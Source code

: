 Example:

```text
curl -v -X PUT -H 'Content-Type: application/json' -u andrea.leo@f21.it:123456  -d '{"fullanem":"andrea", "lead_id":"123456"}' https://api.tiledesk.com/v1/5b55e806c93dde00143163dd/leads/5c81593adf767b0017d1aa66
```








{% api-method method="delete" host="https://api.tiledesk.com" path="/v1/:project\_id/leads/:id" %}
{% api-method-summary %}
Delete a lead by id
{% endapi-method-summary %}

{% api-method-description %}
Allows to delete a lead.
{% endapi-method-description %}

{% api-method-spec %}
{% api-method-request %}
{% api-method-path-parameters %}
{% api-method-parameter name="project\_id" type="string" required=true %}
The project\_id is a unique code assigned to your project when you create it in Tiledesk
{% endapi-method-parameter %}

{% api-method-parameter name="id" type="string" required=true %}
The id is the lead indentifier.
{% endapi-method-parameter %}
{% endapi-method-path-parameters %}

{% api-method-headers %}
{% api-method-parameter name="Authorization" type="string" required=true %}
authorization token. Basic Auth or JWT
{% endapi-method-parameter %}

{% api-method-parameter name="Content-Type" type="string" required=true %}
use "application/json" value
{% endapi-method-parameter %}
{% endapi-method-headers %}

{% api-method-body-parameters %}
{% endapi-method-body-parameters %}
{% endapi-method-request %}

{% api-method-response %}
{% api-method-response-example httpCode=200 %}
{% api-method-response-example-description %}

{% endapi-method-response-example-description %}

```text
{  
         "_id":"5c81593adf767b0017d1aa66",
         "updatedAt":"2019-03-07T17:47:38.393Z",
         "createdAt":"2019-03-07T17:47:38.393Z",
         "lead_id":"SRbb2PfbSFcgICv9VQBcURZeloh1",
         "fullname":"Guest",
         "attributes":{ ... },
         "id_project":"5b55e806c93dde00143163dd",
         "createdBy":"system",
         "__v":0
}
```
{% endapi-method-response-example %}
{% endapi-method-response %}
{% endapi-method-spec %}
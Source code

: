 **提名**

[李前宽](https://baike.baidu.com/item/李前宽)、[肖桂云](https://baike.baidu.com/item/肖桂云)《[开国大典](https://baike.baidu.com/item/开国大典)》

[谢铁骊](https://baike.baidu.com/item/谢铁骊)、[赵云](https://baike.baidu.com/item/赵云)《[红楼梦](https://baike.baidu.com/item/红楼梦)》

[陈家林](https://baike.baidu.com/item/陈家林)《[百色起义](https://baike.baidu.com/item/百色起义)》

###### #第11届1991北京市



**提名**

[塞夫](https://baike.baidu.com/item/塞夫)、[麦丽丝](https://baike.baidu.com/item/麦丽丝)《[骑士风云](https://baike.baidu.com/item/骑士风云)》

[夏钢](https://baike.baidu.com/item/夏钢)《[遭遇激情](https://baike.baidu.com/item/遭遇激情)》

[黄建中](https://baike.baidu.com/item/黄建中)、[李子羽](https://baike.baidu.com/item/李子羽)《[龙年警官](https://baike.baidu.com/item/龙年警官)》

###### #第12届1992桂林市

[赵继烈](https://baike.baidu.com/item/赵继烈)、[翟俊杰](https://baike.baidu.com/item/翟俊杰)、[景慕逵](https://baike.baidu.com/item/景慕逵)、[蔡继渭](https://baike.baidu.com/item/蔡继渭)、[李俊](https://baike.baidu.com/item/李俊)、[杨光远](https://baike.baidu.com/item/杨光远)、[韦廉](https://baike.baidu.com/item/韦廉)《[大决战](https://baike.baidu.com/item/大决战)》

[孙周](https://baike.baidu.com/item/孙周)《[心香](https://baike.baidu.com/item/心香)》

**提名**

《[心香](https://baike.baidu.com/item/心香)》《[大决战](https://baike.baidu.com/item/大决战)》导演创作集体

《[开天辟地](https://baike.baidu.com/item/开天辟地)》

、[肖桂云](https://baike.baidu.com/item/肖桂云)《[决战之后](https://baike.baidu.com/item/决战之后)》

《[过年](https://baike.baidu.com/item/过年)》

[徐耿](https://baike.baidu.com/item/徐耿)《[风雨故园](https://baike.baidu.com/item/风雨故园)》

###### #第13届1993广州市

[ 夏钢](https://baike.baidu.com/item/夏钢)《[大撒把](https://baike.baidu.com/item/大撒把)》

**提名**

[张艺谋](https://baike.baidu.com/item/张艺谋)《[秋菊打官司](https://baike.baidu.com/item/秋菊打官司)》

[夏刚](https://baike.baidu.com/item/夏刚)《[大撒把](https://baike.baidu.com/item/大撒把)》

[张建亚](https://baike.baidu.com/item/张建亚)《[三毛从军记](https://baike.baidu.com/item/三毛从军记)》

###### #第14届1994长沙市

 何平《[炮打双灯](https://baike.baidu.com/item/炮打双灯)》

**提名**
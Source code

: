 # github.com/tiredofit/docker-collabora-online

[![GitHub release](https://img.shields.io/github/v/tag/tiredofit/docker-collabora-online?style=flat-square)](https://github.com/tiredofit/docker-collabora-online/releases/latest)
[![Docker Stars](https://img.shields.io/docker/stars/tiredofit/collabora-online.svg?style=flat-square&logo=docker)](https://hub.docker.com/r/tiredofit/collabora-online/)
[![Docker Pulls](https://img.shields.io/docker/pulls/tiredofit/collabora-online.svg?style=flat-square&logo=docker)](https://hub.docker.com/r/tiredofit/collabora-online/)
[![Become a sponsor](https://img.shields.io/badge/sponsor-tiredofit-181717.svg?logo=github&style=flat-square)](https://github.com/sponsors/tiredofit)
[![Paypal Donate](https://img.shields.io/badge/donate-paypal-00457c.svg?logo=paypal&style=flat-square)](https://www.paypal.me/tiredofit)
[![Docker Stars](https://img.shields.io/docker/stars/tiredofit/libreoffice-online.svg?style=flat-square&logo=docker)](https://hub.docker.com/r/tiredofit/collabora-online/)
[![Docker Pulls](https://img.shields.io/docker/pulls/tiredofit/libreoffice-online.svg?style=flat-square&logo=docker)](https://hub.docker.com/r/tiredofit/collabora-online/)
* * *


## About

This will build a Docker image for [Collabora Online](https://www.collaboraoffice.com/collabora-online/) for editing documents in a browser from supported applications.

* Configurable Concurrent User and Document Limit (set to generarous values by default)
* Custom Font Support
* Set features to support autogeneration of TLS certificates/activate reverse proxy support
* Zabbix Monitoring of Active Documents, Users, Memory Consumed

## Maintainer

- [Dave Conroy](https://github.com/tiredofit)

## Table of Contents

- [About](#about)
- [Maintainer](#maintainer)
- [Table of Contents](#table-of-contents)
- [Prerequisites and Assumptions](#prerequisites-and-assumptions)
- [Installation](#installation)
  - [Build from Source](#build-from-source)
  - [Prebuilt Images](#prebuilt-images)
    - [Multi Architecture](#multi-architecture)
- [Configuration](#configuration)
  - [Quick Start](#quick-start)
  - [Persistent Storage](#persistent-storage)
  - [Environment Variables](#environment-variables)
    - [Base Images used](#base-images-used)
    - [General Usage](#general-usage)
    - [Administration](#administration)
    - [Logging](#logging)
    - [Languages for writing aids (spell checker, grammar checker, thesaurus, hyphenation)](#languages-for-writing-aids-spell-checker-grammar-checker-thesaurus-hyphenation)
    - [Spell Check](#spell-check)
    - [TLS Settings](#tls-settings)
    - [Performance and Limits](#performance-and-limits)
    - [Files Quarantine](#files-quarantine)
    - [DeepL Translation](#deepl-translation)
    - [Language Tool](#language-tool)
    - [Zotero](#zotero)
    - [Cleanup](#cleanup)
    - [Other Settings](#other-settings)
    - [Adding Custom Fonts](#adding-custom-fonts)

┄┄┄┄┄┄┄┄┄┄

PROBLEM TO WORK ON: Within the material above, the line with "[黄建中](https://" opens the range and the line with "###### #第14届1994长沙市" closes it; reproduce that range word for word.

RESPONSE:
[黄建中](https://baike.baidu.com/item/黄建中)、[李子羽](https://baike.baidu.com/item/李子羽)《[龙年警官](https://baike.baidu.com/item/龙年警官)》

###### #第12届1992桂林市

[赵继烈](https://baike.baidu.com/item/赵继烈)、[翟俊杰](https://baike.baidu.com/item/翟俊杰)、[景慕逵](https://baike.baidu.com/item/景慕逵)、[蔡继渭](https://baike.baidu.com/item/蔡继渭)、[李俊](https://baike.baidu.com/item/李俊)、[杨光远](https://baike.baidu.com/item/杨光远)、[韦廉](https://baike.baidu.com/item/韦廉)《[大决战](https://baike.baidu.com/item/大决战)》

[孙周](https://baike.baidu.com/item/孙周)《[心香](https://baike.baidu.com/item/心香)》

**提名**

《[心香](https://baike.baidu.com/item/心香)》《[大决战](https://baike.baidu.com/item/大决战)》导演创作集体

《[开天辟地](https://baike.baidu.com/item/开天辟地)》

、[肖桂云](https://baike.baidu.com/item/肖桂云)《[决战之后](https://baike.baidu.com/item/决战之后)》

《[过年](https://baike.baidu.com/item/过年)》

[徐耿](https://baike.baidu.com/item/徐耿)《[风雨故园](https://baike.baidu.com/item/风雨故园)》

###### #第13届1993广州市

[ 夏钢](https://baike.baidu.com/item/夏钢)《[大撒把](https://baike.baidu.com/item/大撒把)》

**提名**

[张艺谋](https://baike.baidu.com/item/张艺谋)《[秋菊打官司](https://baike.baidu.com/item/秋菊打官司)》

[夏刚](https://baike.baidu.com/item/夏刚)《[大撒把](https://baike.baidu.com/item/大撒把)》

[张建亚](https://baike.baidu.com/item/张建亚)《[三毛从军记](https://baike.baidu.com/item/三毛从军记)》

###### #第14届1994长沙市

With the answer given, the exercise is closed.